In Cyberpunk 2077, at 1440P Ultra settings, the RTX 4090 was 13% slower in Linux than Windows 11 Pro. The RTX 4080 fared similarly and was 15% slower in Linux Ubuntu than Windows 11.
At 1440P high settings, the gap starts closing for the RTX 4090, where the Linux OS was just 5% slower than Windows 11 Pro. Strangely when testing at medium graphics settings, the frame rates for the RTX 4090 don’t get close to the high settings, for unknown reasons.
The RTX 4080 at 1440P high, did not show the same behavior as the RTX 4090. Featuring a performance gap of 15% again, just like Ultra settings. For details on the 4K results, be sure to check out the Phoronix article. But generally, the 4K results share similar behavior to the 1440P results.
Hitman 3 yielded interesting results. The 1440P results were much closer together between the two operating systems, but at 4K, the game exhibited much wider performance variance between Linux and Windows. At 1440P Ultra settings, the RTX 4090 and 4080 had a 4% to 5% performance variance between Linux and Windows. At 4K Ultra settings, the frame rate variance goes up to 14% and 15%, respectively.
Unsurprisingly, the Unigine Heaven and Superposition results were basically identical between both operating systems, with both the RTX 4090 and 4080, because both apps have native applications for Windows and Linux. At best, there was a 1.5% difference between both benchmarking applications at 1440P and 4K.

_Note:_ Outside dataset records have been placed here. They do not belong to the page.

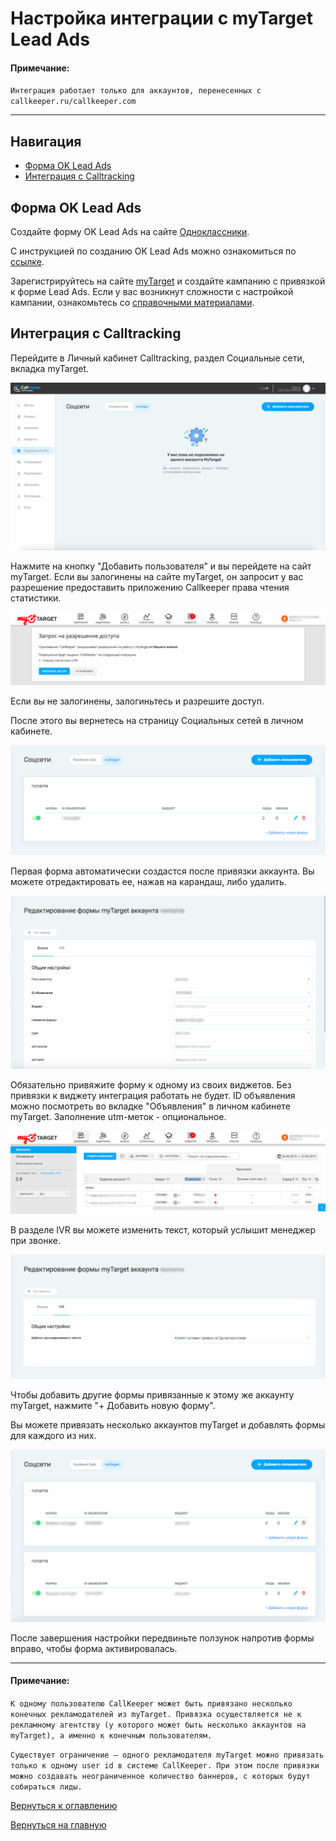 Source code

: # Настройка интеграции с myTarget Lead Ads 

#### Примечание:
`Интеграция работает только для аккаунтов, перенесенных с callkeeper.ru/callkeeper.com`
________

## Навигация

* [Форма OK Lead Ads](#форма-ok-lead-ads)
* [Интеграция с Calltracking](#интеграция-с-calltracking)


## Форма OK Lead Ads

Создайте форму OK Lead Ads на сайте [Одноклассники](ok.ru).

С инструкцией по созданию OK Lead Ads можно ознакомиться по [ссылке](https://insideok.ru/blog/instrukciya-kak-sozdat-reklamnoe-obyavlenie-lead-ads).

Зарегистрируйтесь на сайте [myTarget](https://target.my.com) и создайте кампанию с привязкой к форме Lead Ads. Если у вас возникнут сложности с настройкой кампании, ознакомьтесь со [справочными материалами](https://target.my.com/adv/help/).

## Интеграция с Calltracking

Перейдите в Личный кабинет Calltracking, раздел Социальные сети, вкладка myTarget.

![Рис.1](images/socials_mytarget_new.png)

Нажмите на кнопку "Добавить пользователя" и вы перейдете на сайт myTarget. Если вы залогинены на сайте myTarget, он запросит у вас разрешение предоставить приложению Callkeeper права чтения статистики. 

![Рис.2](images/socials_mytarget_external.png)

Если вы не залогинены, залогиньтесь и разрешите доступ.

После этого вы вернетесь на страницу Социальных сетей в личном кабинете.

![Рис.3](images/socials_mytarget_form_added_cut.png)

Первая форма автоматически создаcтся после привязки аккаунта. Вы можете отредактировать ее, нажав на карандаш, либо удалить.

![Рис.4](images/socials_mytarget_form_edit.png)

Обязательно привяжите форму к одному из своих виджетов. Без привязки к виджету интеграция работать не будет.
ID объявления можно посмотреть во вкладке "Объявления" в личном кабинете myTarget.
Заполнение utm-меток - опциональное.

![Рис.5](images/socials_mytarget_external_id.png)

В разделе IVR вы можете изменить текст, который услышит менеджер при звонке. 

![Рис.6](images/socials_mytarget_settings_ivr.png)

Чтобы добавить другие формы привязанные к этому же аккаунту myTarget, нажмите "+ Добавить новую форму".

Вы можете привязать несколько аккаунтов myTarget и добавлять формы для каждого из них.

![Рис.7](images/socials_mytarget_account_many.png)

После завершения настройки передвиньте ползунок напротив формы вправо, чтобы форма активировалась.

______
#### **Примечание**:

`К одному пользователю CallKeeper может быть привязано несколько конечных рекламодателей из myTarget. Привязка осуществляется не к рекламному агентству (у которого может быть несколько аккаунтов на myTarget), а именно к конечным пользователям.`

`Существует ограничение – одного рекламодателя myTarget можно привязать только к одному user id в системе CallKeeper. При этом после привязки можно создавать неограниченное количество баннеров, с которых будут собираться лиды.`


[Вернуться к оглавлению](#навигация)

[Вернуться на главную](/README.md/#documentation)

Steam’s Proton compatibility layer is obviously the main issue preventing Nvidia’s 40 series GPUs from attaining Windows-like performance in Linux. But this should be expected since Proton’s API translation from DX to Vulkan requires additional processing overhead. Either way, the 10% performance penalty (on average) is not that significant, and with how powerful these GPUs are, 90% of an RTX 4090 or 4080 still delivers a superb 4K or 1440P gaming experience.